- Written by ALYSSA QUIRICO ALYSSA QUIRICO
- Published: 17 January 2013 17 January 2013
Understanding the gentle giant
Angel's silver collar jingles against her pink dog tag as she kicks up snow. She runs toward the two white and brown shih tzus who have just entered with their owner into the off-leash area down the street from our Beddington house in N.W. Calgary.
Angel approaches the dogs less than half her size excitedly, wagging her tail back and forth and panting with excitement at the middle-aged woman's feet. She desperately wants to be pet by this new person.
"Don't worry, she's really friendly. She just loves little dogs," I say to her.
This is a phrase I recite without thought. It is an immediate reflex when my nearly 90-pound three-year-old pit bull approaches people and small dogs. It is not a warning, but a defence of my girl that really means, "please don't judge her, all she wants is to play."
While the two shih tzus take to Angel's excited but gentle demeanour immediately, the owner is a bit hesitant as she reaches down to stroke her short black and white hair. "Oh, she's so nice and energetic!" she says with surprise.
It is never the dogs who are surprised that Angel isn't acting aggressively towards them; dogs don't judge each other based on breed, only on the energy they put forward in their approach. It is the humans who are surprised and often ask me if she really is a pit bull because they are in such disbelief. Even more, her name usually generates a chuckle. I've heard it a million times: "she doesn't look like no Angel!" Oh, but she is.
Defining the pit bull
As a pit bull owner, I find myself defending my dog's breed all the time, mostly due to lack of understanding.
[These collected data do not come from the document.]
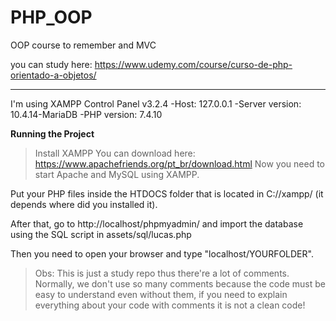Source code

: # PHP_OOP
OOP course to remember and MVC 

you can study here: https://www.udemy.com/course/curso-de-php-orientado-a-objetos/
_________________________________________

I'm using XAMPP Control Panel v3.2.4
-Host: 127.0.0.1
-Server version: 10.4.14-MariaDB
-PHP version: 7.4.10


**Running the Project**

> Install XAMPP
You can download here: https://www.apachefriends.org/pt_br/download.html
Now you need to start Apache and MySQL using XAMPP.

Put your PHP files inside the HTDOCS folder that is located in C://xampp/ (it depends where did you installed it).

After that, go to http://localhost/phpmyadmin/ and import the database using the SQL script
in assets/sql/lucas.php

Then you need to open your browser and type "localhost/YOURFOLDER".


> Obs: 
This is just a study repo thus there're a lot of comments.
Normally, we don't use so many comments because the code must be easy to understand even without them, if you need to explain everything about your code with comments it is not a clean code!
The Merriam Webster Dictionary online defines a pit bull as "a dog (as an American Staffordshire terrier) of any of several breeds or a real or apparent hybrid with one or more of these breeds that was developed and is now often trained for fighting and is noted for strength and stamina." It also notes that the term may be used to mean "an aggressive and tenacious person."
"Knowing how to read a dog's body language and respecting its space and canine behaviours is 'safer for everyone.'"
- Barbara Walmer, department head of behaviour at The Calgary Humane Society.
Chako Pit Bull Rescue lists the American pit bull terrier, American Staffordshire terrier and Staffordshire bull terrier as a few of the breeds that are often referred to as pit bulls.
I admit that the words "fighting" and "aggressive" are what I thought of when my boyfriend told me he wanted a pit bull two years ago. When I would tell friends and family that we were considering it, they would say things like, "You can't trust those dogs" or "You never know, one day they could just snap." I went back and forth constantly, not knowing what to believe and worried about owning a dog that I perhaps couldn't trust or handle.
And when I met Angel at only one year old, everything changed. It was love at first lick.
"She really likes you," her then-owners said to me as I was crouched down in their driveway, level with Angel's puppy dog eyes. When she came home with us the next day, I made the decision to make her the best that she could be.
For as long as we have her, Angel, my boyfriend and I will have to face the judgements and fears of others based on how she is defined.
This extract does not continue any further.